Simply put, we’re talking about U.S. taxpayer money and arms being sent to a foreign country, and House Speaker Nancy Pelosi and House Intelligence Committee Chairman Adam Schiff are trying to remove President Trump from office over that. Their supporting witnesses, who have never had direct contact with President Trump, are miffed because they are career bureaucrats and their opinions were not considered a priority over our elected President’s.

One could also debate why we even send foreign aid, but it is clear that this Administration has sent more substantive foreign aid to Ukraine than the previous Administration.

Why are we here? There was a call from President Trump to the President of Ukraine. That call and its transcript are relatively straightforward. Some people in their partisan bias are claiming that President Trump violated the law with that call when it is plain to see for any unbiased observer that such a claim is simply false. A sitting President is able to pursue any policy he or she wants, and to engage in conversations with foreign leaders as he or she deems appropriate. The President of Ukraine has even said on several occasions that he did not feel pressured to act in a certain manner by President Trump.

What you’ve also likely heard is the term “whistleblower”. The “whistleblower” was reported to have “bias”.

As best we can tell, the so-called “whistleblower” wasn’t even in the building when the President called the President of Ukraine in July of 2019. According to reports from sources, the “whistleblower” was transferred out of the White House in 2017, more than two years before the Ukraine phone call happened.

You have already or likely will hear a lot of legal or overly political phrases like “quid pro quo” or “policy dispute” as a reason or even defense of President Trump.

Quid pro quo means “a favor or advantage granted or expected in return for something.” In this case it is being claimed that President Trump held up foreign aid to Ukraine in exchange for a public declaration of an investigation into the Bidens, amongst some other criteria. Yet, nothing was given to the United States in return for the foreign aid.

What we mean when we say “policy dispute” is to say that there is a policy dispute over when, how, or even why the United States sent foreign aid, in this case money or arms, to a foreign country, Ukraine.

The public witnesses who are essentially complaining about President Trump have complained about process, the time, an manner in which we sent aid to Ukraine, NOT the end result. They have admitted as such in their testimony.

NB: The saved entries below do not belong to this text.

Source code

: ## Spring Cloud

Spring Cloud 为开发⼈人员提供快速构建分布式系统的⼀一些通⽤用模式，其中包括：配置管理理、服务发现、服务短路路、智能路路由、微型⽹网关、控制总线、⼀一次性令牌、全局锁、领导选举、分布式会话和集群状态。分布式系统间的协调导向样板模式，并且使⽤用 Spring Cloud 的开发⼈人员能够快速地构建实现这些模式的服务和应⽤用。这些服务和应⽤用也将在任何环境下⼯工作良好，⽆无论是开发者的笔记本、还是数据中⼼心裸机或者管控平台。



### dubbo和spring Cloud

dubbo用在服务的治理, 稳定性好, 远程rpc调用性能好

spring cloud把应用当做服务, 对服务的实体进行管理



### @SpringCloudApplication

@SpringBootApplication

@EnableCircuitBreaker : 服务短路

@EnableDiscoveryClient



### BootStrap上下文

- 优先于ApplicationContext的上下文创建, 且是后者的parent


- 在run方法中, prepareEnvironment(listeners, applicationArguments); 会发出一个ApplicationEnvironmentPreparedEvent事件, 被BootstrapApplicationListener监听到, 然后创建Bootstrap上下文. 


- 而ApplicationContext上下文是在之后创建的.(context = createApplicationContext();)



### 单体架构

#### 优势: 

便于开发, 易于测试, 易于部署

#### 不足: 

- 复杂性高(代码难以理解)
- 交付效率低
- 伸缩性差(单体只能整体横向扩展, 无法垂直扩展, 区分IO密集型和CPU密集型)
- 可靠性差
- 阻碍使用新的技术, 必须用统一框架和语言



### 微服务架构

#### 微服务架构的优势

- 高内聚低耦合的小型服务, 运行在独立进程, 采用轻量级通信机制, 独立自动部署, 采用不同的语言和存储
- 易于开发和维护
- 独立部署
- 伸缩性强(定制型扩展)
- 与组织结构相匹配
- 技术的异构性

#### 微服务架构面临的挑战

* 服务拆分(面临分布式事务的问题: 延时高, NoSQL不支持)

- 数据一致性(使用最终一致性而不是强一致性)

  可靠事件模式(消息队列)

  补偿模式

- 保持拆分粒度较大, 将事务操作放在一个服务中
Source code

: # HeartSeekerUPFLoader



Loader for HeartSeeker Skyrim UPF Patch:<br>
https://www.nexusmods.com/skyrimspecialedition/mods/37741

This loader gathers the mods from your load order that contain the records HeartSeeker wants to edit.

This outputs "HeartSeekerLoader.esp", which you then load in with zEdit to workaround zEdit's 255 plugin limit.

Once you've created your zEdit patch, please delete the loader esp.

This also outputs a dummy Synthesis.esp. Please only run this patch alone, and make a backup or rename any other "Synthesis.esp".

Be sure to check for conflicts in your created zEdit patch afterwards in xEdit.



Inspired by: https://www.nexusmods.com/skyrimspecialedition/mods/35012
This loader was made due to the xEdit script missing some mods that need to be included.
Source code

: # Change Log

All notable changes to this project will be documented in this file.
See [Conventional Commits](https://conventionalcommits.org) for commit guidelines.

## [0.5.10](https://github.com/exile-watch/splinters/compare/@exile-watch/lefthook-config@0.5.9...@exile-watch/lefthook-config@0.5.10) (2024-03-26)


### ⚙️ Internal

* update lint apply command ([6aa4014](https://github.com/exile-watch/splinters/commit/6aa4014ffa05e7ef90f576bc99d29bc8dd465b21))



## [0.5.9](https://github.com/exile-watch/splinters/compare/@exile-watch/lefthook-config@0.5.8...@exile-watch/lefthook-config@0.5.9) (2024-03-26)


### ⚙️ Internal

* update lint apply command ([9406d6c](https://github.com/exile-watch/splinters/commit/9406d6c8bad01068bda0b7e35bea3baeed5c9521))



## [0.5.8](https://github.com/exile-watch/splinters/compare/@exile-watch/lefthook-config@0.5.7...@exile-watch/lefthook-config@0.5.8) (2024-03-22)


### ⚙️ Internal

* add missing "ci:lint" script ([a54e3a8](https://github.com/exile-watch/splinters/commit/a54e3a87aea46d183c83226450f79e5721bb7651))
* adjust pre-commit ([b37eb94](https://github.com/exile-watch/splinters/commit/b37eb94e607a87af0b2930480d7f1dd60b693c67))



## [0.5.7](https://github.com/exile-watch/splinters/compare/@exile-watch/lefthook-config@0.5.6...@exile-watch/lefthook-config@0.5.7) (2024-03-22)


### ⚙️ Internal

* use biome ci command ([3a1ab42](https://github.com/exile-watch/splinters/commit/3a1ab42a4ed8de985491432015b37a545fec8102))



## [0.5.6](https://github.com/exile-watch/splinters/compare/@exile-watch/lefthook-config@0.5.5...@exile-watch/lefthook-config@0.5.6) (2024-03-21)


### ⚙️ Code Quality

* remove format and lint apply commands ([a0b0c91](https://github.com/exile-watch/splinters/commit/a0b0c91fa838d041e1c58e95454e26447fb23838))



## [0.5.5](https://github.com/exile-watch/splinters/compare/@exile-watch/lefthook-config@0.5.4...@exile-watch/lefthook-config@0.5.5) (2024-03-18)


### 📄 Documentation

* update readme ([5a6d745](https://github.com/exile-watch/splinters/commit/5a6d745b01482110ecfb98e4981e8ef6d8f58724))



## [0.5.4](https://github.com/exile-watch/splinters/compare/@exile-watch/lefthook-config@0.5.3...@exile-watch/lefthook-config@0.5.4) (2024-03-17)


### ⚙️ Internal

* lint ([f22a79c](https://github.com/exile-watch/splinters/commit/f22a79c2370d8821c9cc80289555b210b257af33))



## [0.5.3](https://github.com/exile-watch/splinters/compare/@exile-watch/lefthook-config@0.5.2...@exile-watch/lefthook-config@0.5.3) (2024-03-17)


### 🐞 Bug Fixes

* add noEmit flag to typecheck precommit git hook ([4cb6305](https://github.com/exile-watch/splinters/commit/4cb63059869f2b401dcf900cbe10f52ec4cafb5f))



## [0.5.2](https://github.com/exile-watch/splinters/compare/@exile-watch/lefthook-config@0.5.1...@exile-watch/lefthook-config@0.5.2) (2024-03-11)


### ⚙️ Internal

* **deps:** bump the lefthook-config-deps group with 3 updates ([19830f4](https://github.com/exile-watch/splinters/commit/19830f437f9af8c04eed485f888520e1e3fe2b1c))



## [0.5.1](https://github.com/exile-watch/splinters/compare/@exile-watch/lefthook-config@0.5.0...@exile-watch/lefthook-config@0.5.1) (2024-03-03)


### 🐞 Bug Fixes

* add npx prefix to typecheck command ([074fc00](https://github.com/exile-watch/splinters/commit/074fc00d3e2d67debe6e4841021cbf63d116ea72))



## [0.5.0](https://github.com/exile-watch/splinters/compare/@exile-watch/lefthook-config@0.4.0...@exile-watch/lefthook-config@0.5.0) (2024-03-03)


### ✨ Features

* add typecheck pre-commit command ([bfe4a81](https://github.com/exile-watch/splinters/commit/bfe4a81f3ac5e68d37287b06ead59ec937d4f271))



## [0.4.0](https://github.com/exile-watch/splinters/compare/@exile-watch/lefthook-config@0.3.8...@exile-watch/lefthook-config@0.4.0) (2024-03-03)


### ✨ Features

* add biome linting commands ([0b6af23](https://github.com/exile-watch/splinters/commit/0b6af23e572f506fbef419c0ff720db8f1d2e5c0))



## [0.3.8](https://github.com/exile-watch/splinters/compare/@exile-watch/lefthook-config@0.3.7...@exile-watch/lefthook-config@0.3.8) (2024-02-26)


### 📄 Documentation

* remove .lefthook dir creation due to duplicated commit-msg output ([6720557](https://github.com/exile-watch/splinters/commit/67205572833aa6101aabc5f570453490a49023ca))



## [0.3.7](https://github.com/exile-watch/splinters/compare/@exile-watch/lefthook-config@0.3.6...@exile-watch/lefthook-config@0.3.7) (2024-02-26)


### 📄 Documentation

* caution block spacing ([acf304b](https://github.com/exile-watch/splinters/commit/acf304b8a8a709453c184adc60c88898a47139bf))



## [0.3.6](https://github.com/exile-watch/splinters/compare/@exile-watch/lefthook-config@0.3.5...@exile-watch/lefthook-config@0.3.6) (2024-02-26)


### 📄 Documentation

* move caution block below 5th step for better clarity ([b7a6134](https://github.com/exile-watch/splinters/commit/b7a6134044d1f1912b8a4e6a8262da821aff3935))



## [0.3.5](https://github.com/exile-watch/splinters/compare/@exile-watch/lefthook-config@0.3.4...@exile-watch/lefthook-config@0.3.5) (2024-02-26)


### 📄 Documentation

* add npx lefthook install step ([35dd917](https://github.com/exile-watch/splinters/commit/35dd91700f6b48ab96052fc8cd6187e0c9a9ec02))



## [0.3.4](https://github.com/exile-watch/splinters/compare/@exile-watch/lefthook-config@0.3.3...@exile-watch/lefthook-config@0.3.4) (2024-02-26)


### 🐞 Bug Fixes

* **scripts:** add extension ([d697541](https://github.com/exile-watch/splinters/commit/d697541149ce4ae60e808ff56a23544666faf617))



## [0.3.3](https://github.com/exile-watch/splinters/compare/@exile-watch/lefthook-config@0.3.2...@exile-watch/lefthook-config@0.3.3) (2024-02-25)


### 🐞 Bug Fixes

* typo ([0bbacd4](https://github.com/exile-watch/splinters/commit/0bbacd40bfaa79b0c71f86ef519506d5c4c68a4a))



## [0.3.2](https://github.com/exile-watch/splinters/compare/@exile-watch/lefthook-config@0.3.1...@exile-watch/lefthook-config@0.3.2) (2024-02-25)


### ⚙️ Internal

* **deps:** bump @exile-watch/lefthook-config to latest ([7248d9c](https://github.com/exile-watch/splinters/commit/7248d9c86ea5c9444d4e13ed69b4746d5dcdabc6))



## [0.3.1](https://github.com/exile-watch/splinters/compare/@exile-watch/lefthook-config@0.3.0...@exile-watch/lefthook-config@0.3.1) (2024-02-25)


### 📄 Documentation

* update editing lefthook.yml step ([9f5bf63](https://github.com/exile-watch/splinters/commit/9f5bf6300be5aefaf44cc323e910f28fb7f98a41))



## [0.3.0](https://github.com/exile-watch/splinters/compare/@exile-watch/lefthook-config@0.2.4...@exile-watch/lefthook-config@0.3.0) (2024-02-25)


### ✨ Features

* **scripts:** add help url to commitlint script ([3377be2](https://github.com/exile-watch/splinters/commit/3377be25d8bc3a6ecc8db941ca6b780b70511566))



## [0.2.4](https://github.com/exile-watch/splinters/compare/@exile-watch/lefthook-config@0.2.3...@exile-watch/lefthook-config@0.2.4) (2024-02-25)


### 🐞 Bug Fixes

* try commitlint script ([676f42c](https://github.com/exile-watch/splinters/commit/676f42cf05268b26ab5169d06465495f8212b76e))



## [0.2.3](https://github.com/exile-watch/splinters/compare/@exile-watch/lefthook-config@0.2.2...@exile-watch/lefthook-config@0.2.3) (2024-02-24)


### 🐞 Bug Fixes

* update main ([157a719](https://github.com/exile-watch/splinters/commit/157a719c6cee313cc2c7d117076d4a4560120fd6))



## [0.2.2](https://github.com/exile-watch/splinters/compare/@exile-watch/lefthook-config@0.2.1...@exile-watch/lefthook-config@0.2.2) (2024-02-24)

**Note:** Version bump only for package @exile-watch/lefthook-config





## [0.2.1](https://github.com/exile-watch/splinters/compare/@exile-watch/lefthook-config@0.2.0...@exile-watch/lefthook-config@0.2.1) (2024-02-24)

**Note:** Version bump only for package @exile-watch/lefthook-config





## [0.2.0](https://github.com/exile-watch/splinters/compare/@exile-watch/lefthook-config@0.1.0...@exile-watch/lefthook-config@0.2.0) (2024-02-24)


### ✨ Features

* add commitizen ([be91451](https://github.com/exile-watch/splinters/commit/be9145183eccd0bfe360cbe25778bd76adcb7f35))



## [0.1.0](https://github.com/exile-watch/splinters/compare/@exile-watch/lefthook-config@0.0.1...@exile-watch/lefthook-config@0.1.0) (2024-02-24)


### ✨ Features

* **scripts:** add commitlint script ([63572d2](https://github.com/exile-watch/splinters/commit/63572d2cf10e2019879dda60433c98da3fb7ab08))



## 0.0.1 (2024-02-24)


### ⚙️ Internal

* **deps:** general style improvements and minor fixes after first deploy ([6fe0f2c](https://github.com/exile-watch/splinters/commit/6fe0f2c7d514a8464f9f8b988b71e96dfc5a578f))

Policy disagreements are not a case for impeachment. It seems these testimonies for the witnesses are a recourse for revenge over being “looked over” rather than a sincere desire to serve the American people.

If this continues, what’s next? In the future, will a President be impeached over policy disagreements like being pro-life? Favoring tax cuts? Is a President to be impeached because the entrenched Deep State is against moving the United States Embassy in Israel to Jerusalem? Is this really what the Founders intended with impeachment?